## Exercise requirements
Lines from the top of the entries through the line that has "servidor RPC del" must be duplicated exactly, and no others.

Provided data START

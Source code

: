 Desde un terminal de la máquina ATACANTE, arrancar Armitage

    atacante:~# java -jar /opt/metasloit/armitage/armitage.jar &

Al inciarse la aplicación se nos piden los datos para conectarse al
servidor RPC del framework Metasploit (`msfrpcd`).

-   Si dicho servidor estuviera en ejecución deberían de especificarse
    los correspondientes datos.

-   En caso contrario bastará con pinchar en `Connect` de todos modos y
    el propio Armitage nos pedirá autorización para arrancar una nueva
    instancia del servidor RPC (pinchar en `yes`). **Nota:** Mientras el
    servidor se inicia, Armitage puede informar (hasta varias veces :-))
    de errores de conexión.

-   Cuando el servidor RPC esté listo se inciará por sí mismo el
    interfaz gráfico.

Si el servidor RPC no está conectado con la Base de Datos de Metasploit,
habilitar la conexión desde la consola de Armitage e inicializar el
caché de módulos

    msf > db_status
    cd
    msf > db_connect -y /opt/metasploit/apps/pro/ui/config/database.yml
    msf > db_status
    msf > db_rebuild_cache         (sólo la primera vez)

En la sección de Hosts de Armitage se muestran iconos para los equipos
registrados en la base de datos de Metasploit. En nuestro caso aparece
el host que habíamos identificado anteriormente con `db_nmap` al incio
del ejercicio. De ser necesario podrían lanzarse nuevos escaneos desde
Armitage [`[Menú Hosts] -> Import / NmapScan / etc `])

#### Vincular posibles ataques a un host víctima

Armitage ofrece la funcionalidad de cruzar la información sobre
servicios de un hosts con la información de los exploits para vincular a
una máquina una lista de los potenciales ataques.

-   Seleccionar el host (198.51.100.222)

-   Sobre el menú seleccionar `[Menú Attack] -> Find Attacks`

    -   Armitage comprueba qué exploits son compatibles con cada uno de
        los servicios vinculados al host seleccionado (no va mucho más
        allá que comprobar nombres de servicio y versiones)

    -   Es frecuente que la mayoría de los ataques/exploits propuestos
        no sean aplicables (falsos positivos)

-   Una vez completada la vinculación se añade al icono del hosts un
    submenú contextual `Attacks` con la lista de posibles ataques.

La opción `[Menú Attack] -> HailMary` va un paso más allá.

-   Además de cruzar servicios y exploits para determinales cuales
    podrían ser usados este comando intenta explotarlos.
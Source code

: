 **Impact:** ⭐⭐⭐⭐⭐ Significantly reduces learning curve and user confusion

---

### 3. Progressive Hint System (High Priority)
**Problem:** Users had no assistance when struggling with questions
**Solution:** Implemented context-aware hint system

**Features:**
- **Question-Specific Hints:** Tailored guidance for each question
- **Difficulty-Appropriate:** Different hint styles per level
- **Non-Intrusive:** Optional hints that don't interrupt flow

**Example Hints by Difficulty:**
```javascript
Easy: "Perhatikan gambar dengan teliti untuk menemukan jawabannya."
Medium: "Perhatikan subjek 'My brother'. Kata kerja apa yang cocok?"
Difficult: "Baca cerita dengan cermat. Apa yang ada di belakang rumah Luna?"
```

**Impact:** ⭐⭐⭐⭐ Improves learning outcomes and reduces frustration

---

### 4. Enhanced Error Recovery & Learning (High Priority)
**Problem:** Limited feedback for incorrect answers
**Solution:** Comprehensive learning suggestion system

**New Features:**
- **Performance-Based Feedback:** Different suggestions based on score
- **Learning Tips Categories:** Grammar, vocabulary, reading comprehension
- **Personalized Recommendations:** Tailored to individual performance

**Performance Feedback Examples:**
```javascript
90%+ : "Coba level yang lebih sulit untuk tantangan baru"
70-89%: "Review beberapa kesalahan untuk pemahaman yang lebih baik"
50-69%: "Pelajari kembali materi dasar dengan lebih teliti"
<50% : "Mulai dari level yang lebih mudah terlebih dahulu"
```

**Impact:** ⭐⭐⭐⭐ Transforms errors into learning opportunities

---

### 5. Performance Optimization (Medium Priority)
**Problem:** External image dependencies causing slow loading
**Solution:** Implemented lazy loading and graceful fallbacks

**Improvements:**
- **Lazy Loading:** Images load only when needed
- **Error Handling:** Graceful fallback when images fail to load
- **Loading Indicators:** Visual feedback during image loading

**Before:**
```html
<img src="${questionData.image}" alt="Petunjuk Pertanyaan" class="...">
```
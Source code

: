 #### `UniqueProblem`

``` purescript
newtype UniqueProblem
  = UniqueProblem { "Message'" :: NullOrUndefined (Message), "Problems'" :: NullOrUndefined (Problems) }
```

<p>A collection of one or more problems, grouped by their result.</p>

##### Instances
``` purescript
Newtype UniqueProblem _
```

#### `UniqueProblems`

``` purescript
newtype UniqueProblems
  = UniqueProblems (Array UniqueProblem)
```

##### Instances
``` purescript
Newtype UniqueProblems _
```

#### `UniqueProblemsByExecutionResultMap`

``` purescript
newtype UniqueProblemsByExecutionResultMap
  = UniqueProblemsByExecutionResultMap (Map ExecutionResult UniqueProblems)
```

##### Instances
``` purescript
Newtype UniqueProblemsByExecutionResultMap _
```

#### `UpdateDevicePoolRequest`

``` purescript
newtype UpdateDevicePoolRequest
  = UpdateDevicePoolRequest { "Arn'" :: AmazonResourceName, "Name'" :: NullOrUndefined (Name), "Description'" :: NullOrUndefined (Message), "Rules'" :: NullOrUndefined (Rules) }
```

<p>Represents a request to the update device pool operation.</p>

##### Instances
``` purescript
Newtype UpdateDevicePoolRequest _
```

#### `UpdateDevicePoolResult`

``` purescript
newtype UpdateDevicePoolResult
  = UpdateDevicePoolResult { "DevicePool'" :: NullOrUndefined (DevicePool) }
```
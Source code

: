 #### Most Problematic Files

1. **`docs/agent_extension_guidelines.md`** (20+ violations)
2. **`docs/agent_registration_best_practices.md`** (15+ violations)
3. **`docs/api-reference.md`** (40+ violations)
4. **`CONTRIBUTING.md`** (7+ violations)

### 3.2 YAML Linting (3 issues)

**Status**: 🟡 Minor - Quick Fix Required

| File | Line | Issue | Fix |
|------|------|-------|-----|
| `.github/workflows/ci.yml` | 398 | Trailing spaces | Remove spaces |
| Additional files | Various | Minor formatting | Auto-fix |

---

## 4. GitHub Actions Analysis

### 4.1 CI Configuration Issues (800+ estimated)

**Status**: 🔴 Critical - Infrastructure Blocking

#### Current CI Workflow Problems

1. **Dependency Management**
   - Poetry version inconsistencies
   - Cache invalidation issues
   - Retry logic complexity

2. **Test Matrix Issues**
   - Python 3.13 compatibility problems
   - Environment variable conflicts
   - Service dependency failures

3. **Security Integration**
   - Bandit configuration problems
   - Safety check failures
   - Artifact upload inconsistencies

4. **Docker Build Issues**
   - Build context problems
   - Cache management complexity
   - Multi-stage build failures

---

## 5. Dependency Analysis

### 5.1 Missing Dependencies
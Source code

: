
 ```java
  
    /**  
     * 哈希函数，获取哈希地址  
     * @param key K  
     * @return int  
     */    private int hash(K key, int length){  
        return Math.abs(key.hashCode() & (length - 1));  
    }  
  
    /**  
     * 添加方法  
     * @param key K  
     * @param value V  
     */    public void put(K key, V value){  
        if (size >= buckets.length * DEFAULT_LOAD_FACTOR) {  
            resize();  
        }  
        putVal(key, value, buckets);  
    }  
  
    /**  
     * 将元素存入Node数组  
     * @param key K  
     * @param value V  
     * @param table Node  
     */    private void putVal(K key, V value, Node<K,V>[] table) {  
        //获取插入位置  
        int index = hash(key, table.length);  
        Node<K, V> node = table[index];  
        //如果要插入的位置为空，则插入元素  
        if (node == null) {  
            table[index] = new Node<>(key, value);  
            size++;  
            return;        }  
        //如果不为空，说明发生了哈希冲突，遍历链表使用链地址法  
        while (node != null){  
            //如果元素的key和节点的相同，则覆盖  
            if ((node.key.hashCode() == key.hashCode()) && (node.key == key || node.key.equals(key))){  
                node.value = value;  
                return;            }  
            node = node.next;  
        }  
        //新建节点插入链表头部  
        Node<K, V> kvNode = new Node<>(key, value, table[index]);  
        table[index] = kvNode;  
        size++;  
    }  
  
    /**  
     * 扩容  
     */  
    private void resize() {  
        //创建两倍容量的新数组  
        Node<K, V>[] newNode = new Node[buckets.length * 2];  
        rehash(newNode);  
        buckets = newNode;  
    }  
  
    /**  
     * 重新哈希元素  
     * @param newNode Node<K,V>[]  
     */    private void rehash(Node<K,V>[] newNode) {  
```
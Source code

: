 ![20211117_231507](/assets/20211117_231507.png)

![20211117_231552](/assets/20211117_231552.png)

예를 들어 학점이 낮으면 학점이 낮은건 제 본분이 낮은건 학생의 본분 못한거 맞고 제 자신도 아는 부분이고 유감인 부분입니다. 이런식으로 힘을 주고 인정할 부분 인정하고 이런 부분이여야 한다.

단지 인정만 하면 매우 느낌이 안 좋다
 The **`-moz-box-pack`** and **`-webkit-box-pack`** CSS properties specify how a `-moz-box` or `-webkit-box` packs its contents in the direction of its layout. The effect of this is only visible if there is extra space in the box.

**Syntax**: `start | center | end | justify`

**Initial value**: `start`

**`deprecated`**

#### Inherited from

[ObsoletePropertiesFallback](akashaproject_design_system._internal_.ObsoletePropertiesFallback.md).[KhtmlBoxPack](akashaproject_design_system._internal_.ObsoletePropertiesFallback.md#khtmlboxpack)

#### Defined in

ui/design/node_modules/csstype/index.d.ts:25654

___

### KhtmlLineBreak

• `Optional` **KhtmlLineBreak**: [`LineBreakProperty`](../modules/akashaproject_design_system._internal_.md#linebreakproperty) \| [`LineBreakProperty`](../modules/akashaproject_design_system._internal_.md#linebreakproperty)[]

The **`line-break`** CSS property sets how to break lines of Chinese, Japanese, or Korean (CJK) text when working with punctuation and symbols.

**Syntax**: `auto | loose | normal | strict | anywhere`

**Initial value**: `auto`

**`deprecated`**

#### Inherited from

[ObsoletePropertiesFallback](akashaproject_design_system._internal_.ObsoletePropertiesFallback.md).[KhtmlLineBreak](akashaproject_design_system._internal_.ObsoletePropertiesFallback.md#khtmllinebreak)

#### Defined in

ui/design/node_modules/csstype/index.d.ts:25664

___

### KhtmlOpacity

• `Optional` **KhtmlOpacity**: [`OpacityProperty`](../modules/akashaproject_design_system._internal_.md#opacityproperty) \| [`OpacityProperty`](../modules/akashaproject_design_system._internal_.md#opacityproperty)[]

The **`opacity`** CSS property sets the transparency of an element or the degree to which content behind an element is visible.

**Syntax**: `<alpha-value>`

Provided data END

## Response below
Source code

: Desde un terminal de la máquina ATACANTE, arrancar Armitage

    atacante:~# java -jar /opt/metasloit/armitage/armitage.jar &

Al inciarse la aplicación se nos piden los datos para conectarse al
servidor RPC del framework Metasploit (`msfrpcd`).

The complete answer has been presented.